Stored data entries
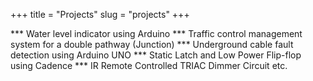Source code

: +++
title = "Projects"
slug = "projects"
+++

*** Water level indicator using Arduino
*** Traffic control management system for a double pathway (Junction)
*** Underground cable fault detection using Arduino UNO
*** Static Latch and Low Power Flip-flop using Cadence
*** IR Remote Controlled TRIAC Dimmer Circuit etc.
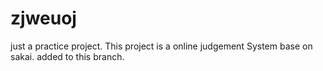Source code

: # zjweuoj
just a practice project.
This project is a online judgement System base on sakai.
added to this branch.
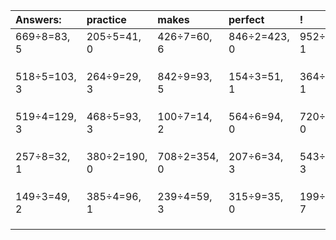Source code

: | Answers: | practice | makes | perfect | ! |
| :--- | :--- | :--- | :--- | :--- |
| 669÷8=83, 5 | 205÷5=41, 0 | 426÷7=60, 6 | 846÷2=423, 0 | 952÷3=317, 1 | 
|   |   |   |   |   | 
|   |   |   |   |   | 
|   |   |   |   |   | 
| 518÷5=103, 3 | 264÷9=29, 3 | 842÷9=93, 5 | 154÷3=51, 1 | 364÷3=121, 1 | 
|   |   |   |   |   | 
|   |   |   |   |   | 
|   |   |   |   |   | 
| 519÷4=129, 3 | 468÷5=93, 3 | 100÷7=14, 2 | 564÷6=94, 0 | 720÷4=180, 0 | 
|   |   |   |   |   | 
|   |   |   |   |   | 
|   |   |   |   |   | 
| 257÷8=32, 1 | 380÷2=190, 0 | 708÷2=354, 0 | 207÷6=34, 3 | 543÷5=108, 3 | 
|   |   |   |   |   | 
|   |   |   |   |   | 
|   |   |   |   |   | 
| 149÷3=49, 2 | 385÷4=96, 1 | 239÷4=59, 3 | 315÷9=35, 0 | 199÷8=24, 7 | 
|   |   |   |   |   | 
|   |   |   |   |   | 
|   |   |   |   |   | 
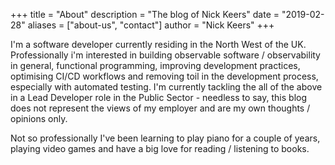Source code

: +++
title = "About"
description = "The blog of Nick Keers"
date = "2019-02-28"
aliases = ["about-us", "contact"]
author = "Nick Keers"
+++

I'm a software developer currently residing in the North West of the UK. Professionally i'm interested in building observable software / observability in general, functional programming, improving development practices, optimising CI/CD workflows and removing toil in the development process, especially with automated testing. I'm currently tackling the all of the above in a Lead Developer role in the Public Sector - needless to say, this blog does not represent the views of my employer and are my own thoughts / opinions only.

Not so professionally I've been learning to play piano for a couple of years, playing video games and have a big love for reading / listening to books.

**Your assignment**
Lines holding the word "Nick" should be copied from the entries above.

**Task output**
description = "The blog of Nick Keers"
author = "Nick Keers"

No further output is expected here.